The Dollar Index, used by IntercontinentalExchange Inc. to track the greenback against currencies including the euro, yen and pound, fell 0.4 percent to 77.041 after touching 76.144 yesterday, the lowest level since Dec. 11.
The gauge of the greenback has dropped 4.2 percent since Sept. 21, when the Fed said in a statement following its policy meeting that it’s prepared “to provide additional accommodation if needed” to support the recovery.
Fed Chairman Ben S. Bernanke said yesterday in remarks at a Boston Fed conference that the central bank may expand asset purchases or change the language in its statement, while saying “nonconventional policies” have costs and limitations. “There would appear -- all else being equal -- to be a case for further action,” Bernanke said.

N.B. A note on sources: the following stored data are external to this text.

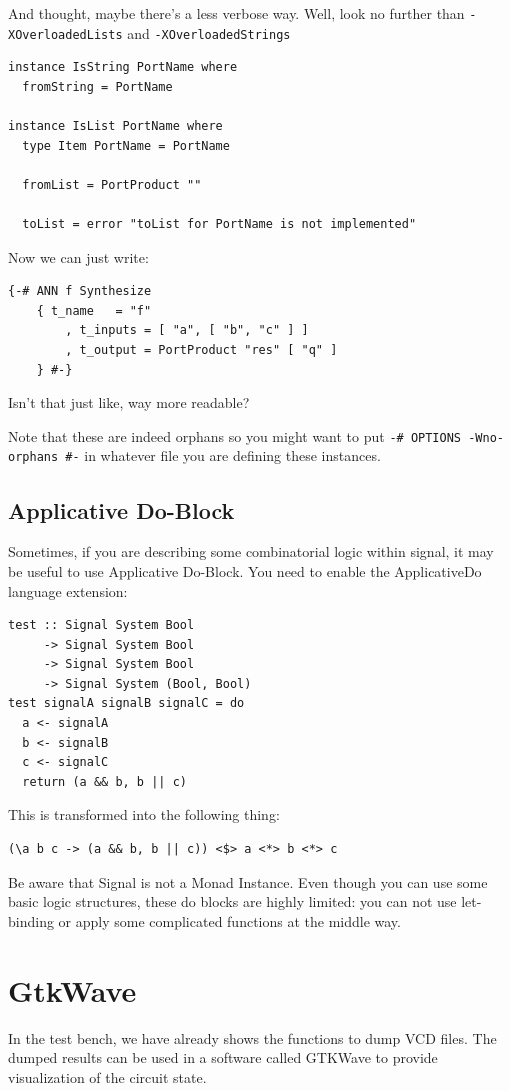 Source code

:\documentclass[a4paper,12pt, oneside]{book}
\begin{document}
And thought, maybe there's a less verbose way. Well, look no further than \texttt{-XOverloadedLists} and \texttt{-XOverloadedStrings}

\begin{verbatim}
instance IsString PortName where
  fromString = PortName

instance IsList PortName where
  type Item PortName = PortName

  fromList = PortProduct ""

  toList = error "toList for PortName is not implemented"
\end{verbatim}

Now we can just write:

\begin{verbatim}
{-# ANN f Synthesize
    { t_name   = "f"
        , t_inputs = [ "a", [ "b", "c" ] ]
        , t_output = PortProduct "res" [ "q" ]
    } #-}
\end{verbatim}

Isn't that just like, way more readable?

Note that these are indeed orphans so you might want to put \texttt{{-# OPTIONS -Wno-orphans #-}} in whatever file you are defining these instances.

\section*{Applicative Do-Block}
Sometimes, if you are describing some combinatorial logic within signal, it may be useful to use Applicative Do-Block. You need to enable the ApplicativeDo language extension:
\begin{verbatim}
test :: Signal System Bool 
     -> Signal System Bool 
     -> Signal System Bool 
     -> Signal System (Bool, Bool)
test signalA signalB signalC = do
  a <- signalA
  b <- signalB
  c <- signalC
  return (a && b, b || c)
\end{verbatim}
This is transformed into the following thing:
\begin{verbatim}
(\a b c -> (a && b, b || c)) <$> a <*> b <*> c
\end{verbatim}
Be aware that Signal is not a Monad Instance. Even though you can use some basic logic structures, these do blocks are highly limited: you can not use let-binding or apply some complicated functions at the middle way.
\chapter{GtkWave}
In the test bench, we have already shows the functions to dump VCD files. The dumped results can be used in a software called GTKWave to provide visualization of the circuit state.
\end{document}
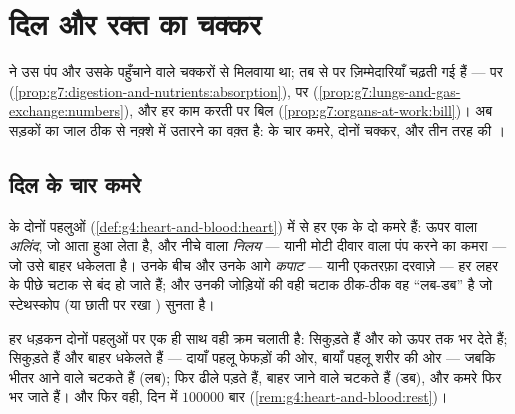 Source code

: \chapter{दिल और रक्त का चक्कर}\label{ch:g7:heart-and-circulation}

 ने उस पंप और उसके पहुँचाने वाले चक्करों
से मिलवाया था; तब से  पर ज़िम्मेदारियाँ चढ़ती गई हैं ---  पर
 (\cref{prop:g7:digestion-and-nutrients:absorption}),
 पर 
(\cref{prop:g7:lungs-and-gas-exchange:numbers}), और हर काम करती 
पर बिल (\cref{prop:g7:organs-at-work:bill})। अब सड़कों का जाल ठीक से
नक़्शे में उतारने का वक़्त है:  के चार कमरे, दोनों चक्कर, और तीन तरह
की ।

\section{दिल के चार कमरे}

\begin{definition}[अलिंद और निलय]\label{def:g7:heart-and-circulation:rooms}
 के दोनों पहलुओं (\cref{def:g4:heart-and-blood:heart}) में से हर एक
के दो कमरे हैं: ऊपर वाला \emph{अलिंद}, जो आता हुआ 
लेता है, और नीचे वाला \emph{निलय} --- यानी मोटी दीवार वाला
पंप करने का कमरा --- जो उसे बाहर धकेलता है। उनके बीच और उनके आगे
\emph{कपाट} --- यानी एकतरफ़ा दरवाज़े --- हर लहर के
पीछे चटाक से बंद हो जाते हैं; और उनकी जोड़ियों की वही चटाक ठीक-ठीक वह
``लब-डब'' है जो स्टेथस्कोप (या छाती पर रखा ) सुनता है।
\end{definition}

\begin{proposition}[एक धड़कन, क्रम से]\label{prop:g7:heart-and-circulation:beat}
हर धड़कन दोनों पहलुओं पर एक ही साथ वही क्रम चलाती है:  सिकुड़ते
हैं और  को ऊपर तक भर देते हैं;  सिकुड़ते हैं और  बाहर
धकेलते हैं --- दायाँ पहलू फेफड़ों की ओर, बायाँ पहलू शरीर की ओर ---
जबकि भीतर आने वाले  चटकते हैं (लब); फिर  ढीले पड़ते हैं, बाहर
जाने वाले  चटकते हैं (डब), और कमरे फिर भर जाते हैं। और फिर वही, दिन
में $100000$ बार (\cref{rem:g4:heart-and-blood:rest})।
\end{proposition}
\admitted

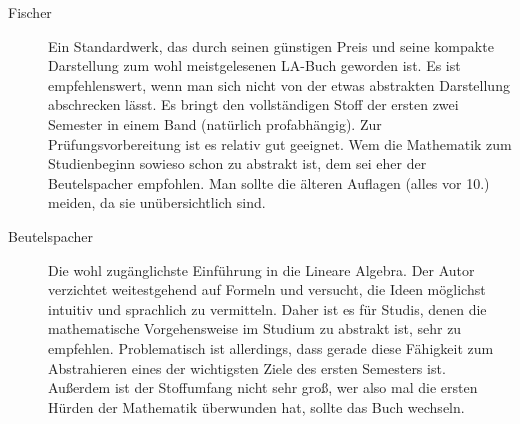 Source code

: \begin{description}
\item[Fischer]{
Ein Standardwerk, das durch seinen günstigen Preis und seine kompakte
Darstellung zum wohl meistgelesenen LA-Buch geworden ist. Es ist
empfehlenswert, wenn man sich nicht von der etwas abstrakten Darstellung
abschrecken lässt. Es bringt den vollständigen Stoff der ersten zwei
Semester in einem Band (natürlich profabhängig). Zur
Prüfungsvorbereitung
ist es relativ gut geeignet. Wem die Mathematik zum Studienbeginn
sowieso
schon zu abstrakt ist, dem sei eher der Beutelspacher empfohlen.
Man sollte die älteren Auflagen (alles vor 10.) meiden, da sie
unübersichtlich sind.}





\item[Beutelspacher]{
Die wohl zugänglichste Einführung in die Lineare Algebra. Der Autor
verzichtet weitestgehend auf Formeln und versucht, die Ideen möglichst
intuitiv und sprachlich zu vermitteln. Daher ist es für Studis, denen
die
mathematische Vorgehensweise im Studium zu abstrakt ist, sehr zu
empfehlen.
Problematisch ist allerdings, dass gerade diese Fähigkeit zum
Abstrahieren eines der wichtigsten Ziele des ersten Semesters ist.
Außerdem ist der Stoffumfang nicht sehr
groß, wer also mal die ersten Hürden der Mathematik überwunden hat,
sollte
das Buch wechseln.}


\end{description}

The central bank will release on Oct. 20 its Beige Book survey of regional Fed banks. Last month, the report found the economic rebound showed signs of slowing. Minutes of the Fed’s September meeting released on Oct. 12 indicated that policy makers were poised to take more easing steps “before long.”
The U.S. consumer price index rose 0.1 percent in September after 0.3 percent gains in the prior two months, the Labor Department reported yesterday. The median forecast of 79 economists in a Bloomberg News survey was for a 0.2 percent increase.
“CPI showed benign inflation pressures across the board, which are not likely to hinder the Fed from embarking on additional asset purchases,” said Omer Esiner, chief market analyst in Washington at Commonwealth Foreign Exchange Inc., a currency brokerage.
Singapore’s dollar rallied for a ninth week, advancing 0.8 percent to 1.2958 per dollar after the city state said it would allow its currency to appreciate in a bid to control inflation.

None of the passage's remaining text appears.